Features - 1.0 English

The NoC is composed of a series of horizontal (HNoC) and vertical (VNoC) paths, supported by a set of customizable, hardware implemented components that can be configured in different ways to meet design timing, speed, and logic utilization requirements. The following features are supported:

• PL to PL communication.
• PL to CIPS communication.
• CIPS to PL communication.
• CIPS to DDR memory communication.
• CIPS to AI Engine communication.
• High bandwidth data transport.
• Supports standard AXI4 interface to the NoC. A soft bridge is required for AXI4-Lite support.
• Supports clock domain crossing.
• Internal register programming interconnect for programming NoC registers.
• Multiple routing options:
  • Based on physical address.
  • Based on destination interface.
  • Virtual address support.
• Inter-die connectivity with hardened SSIT bridging.
• Transports bit-stream from source die PMC to PMC in destination die in SSIT configurations.
• Programmable routing tables for load balancing and deadlock avoidance.
• Debug and performance analysis features.
• End-to-end data protection for Reliability, Availability, Serviceability (RAS).
• Virtual channels and quality of service (QoS) are supported throughout the NoC to effectively manage transactions and balance competing latency and bandwidth requirements of each traffic stream:
  • Using ingress rate control, the NoC master unit (NMU) can control the injection rate of packets into the NoC.
    Note: NMU injection rate control is not supported in the current release.
  • There are eight virtual channels on each physical link. Each AXI request and response occupies a separate Virtual Channel:
    • Each ingress AXI interface (at NMU) can be statically programmed to select the virtual channel it maps to.
    • Virtual channel mapping can be re-programmed (the NMU must be quiesced first).
    • All AXI QoS values are optionally carried through the NoC.
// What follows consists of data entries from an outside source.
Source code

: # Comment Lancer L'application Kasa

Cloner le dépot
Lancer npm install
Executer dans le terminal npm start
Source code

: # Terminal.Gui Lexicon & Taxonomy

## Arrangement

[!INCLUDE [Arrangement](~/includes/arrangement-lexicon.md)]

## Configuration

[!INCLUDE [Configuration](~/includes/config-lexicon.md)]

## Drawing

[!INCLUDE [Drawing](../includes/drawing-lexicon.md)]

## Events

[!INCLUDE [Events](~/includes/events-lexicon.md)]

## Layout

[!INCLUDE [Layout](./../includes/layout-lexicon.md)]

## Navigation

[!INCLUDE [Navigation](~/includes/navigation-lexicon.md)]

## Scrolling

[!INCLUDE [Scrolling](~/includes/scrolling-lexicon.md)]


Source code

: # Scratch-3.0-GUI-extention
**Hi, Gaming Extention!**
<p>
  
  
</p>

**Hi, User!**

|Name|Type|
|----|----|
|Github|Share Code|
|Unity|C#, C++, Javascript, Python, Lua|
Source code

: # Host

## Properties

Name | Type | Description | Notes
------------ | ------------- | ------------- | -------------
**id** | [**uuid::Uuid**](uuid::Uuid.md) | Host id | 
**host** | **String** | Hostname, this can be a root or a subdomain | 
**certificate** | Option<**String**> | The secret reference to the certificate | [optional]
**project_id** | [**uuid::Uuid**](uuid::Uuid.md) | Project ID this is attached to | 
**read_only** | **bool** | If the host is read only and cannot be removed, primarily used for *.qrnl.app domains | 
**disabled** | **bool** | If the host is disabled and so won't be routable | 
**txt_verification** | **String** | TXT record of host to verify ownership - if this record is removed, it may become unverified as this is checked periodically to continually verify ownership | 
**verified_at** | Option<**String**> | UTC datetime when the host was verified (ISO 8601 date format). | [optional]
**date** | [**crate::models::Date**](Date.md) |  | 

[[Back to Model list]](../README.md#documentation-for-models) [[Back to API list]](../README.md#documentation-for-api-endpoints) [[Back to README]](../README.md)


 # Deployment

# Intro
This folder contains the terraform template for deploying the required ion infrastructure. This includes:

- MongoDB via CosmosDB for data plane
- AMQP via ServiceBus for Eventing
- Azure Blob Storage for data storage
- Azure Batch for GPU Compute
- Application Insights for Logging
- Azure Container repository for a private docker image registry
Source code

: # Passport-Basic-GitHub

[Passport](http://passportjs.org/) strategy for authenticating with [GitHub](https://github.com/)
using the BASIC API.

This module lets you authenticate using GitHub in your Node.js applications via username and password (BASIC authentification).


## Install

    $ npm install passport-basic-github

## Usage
• The NoC connection hardware (or access points) use a master-slave, memory mapped configuration. The most basic connection over the NoC consists of a single master connected to a single slave using a single packet switch. Using this approach, the master takes the AXI information and packetizes it for transport over the NoC to the slave, via packet switches. The slave decomposes the packets back to AXI information delivered to the connected back-end design. To achieve this, a NoC access point manages all clock domain crossing, switching, and data buffering between the AXI and NoC side and vice versa.

• Error-Correcting Code (ECC) is supported for memory mapped transactions (ECC of AXI4-Stream is not supported).

For all AXI features see Vivado Design Suite: AXI Reference Guide (UG1037).

Each AMD Versal™ device provides dedicated, hardware-constructed DDR memory controllers integrated into the NoC structure. The DDR memory controller interface contains four dedicated NSU controllers. The DDR memory controllers are configured using the NoC IP Wizard. To make optimal use of the available NoC features, the NoC structure provides support for interleaving across multiple physical DDR controllers (two or four).

• The NMU handles chopping and ordering needed to support DDR memory controller interleaving.
• A transaction targeting interleaved DDR memory controllers is handled as follows:
  • The transaction is chopped into smaller packets to align with the interleave granule and memory space of each physical controller.
  • Each sub-packet is addressed separately to align to the correct physical DDR interface.
  • Responses are re-assembled at the NMU and returned to the attached master.